他の診療科の医師が精神科の情報を必要とする場合、通常は「現在服用している薬の情報」や「血液検査、脳波検査などの検査記録」など、治療に直接的に関わる最小限のデータで十分なことが多いです。
提案:情報共有の細分化
このような特性を踏まえると、精神科の詳細な情報をすべて開示するのではなく、必要最小限の情報だけを共有するような設計が望ましいと考えられます。具体的には、電子カルテに入力する際に、「どこまで他の診療科や外部機関に共有するか」を患者さんや医師が選択できる機能の実装が求められます。
<将来に向けた予測と懸念>
遠隔診療とデータ化
近年普及が進む遠隔診療(オンラインでの診察など)では、ビデオ診察の録画データが電子カルテに保存される可能性もあります。これにより、さらに詳細な患者情報がデータ化されることになります。
製薬会社によるデータ活用
患者さんのデータが詳細化され、量が増えれば増えるほど、それは製薬会社にとって非常に価値のあるマーケティングや研究資源となり得ます。患者さんの同意なしにこのような情報が活用されることのないよう、慎重な対応が求められます。
<全体まとめ>
医療DXは、医療の効率化や利便性の向上を目指すものですが、同時に情報漏洩のリスク拡大、管理主体の不透明化、そして個人の尊厳侵害といった重大な問題を抱えています。特に精神科領域においては、情報の性質上、より慎重な設計と、患者さん本人の同意と選択権を重視した情報管理が不可欠です。
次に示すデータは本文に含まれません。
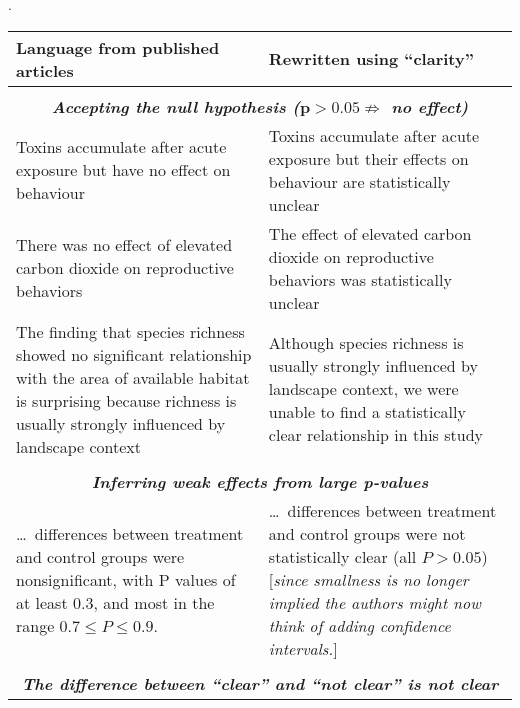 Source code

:\documentclass[12pt, english, dvipsnames, table]{article} %
\newcommand{\pvals}{p-values\xspace}
\begin{document}
\newcommand{\ourcomment}[1]{[\emph{#1}]}
\begin{table}
\setlength\tabcolsep{1cm}.
\begin{tabular}{p{7.0cm}p{7.0cm}}
\textbf{Language from published articles} & \textbf{Rewritten using ``clarity''} \\
\hline\\

\multicolumn{2}{c}{\emph{\textbf{Accepting the null hypothesis ($\boldsymbol{p > 0.05 \nRightarrow}$ no effect)}}} \\
\hline

Toxins accumulate after acute exposure but have no effect on behaviour
& Toxins accumulate after acute exposure but their effects on behaviour are statistically unclear
\\

\rowcolor{vlg}
There was no effect of elevated carbon dioxide on reproductive behaviors 
& The effect of elevated carbon dioxide on reproductive behaviors was statistically unclear
\\

The finding that species richness showed no significant relationship with the area of available habitat is surprising because richness is usually strongly influenced by landscape context 
& Although species richness is usually strongly influenced by landscape context, we were unable to find a statistically clear relationship in this study
\\ \\

\multicolumn{2}{c}{\emph{\textbf{Inferring weak effects from large \pvals}} \citep{WassersteinandLazar2016}}
\\
\hline
\ldots\ differences between treatment and control groups were nonsignificant, with P values of at least 0.3, and most in the range $0.7 \leq P \leq 0.9$.
& \ldots\ differences between treatment and control groups were not statistically clear (all $P > 0.05$) \ourcomment{since smallness is no longer implied the authors might now think of adding confidence intervals.}
\\ \\

\multicolumn{2}{c}{\emph{\textbf{The difference between ``clear'' and ``not clear'' is not clear}} \citep{GelmanandStern2006}}
\\
\hline


\end{tabular}
\end{table}
\end{document}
あなたの医療情報がどのように扱われるべきか、あなたはどのように考えますか?
<編集部から>この福冨さんの記事(AIが共著者というのがさすがというか、デジタル化に乗り遅れている私には、デジタル化は既に進んでいて、だからどうつきあうか、歯止めをかけるべきかの工夫は必須なのだろうと感じさせられました)は、4月号の「医療のDX化はバラ色の未来なのか?」から毎号つづいているシリーズの一区切りとなるものです。これについては、全国の当事者グループにお送りしてご意見をお願いしていますが、今のところ反響はありません。自分のことを考えても上記のように、取り組みが必須と感じてもどうすればいいのやらという感じなのでそういう人も少なくないとは思いますが、ずっと続く課題なのでねばり強く取り組んでいきましょう。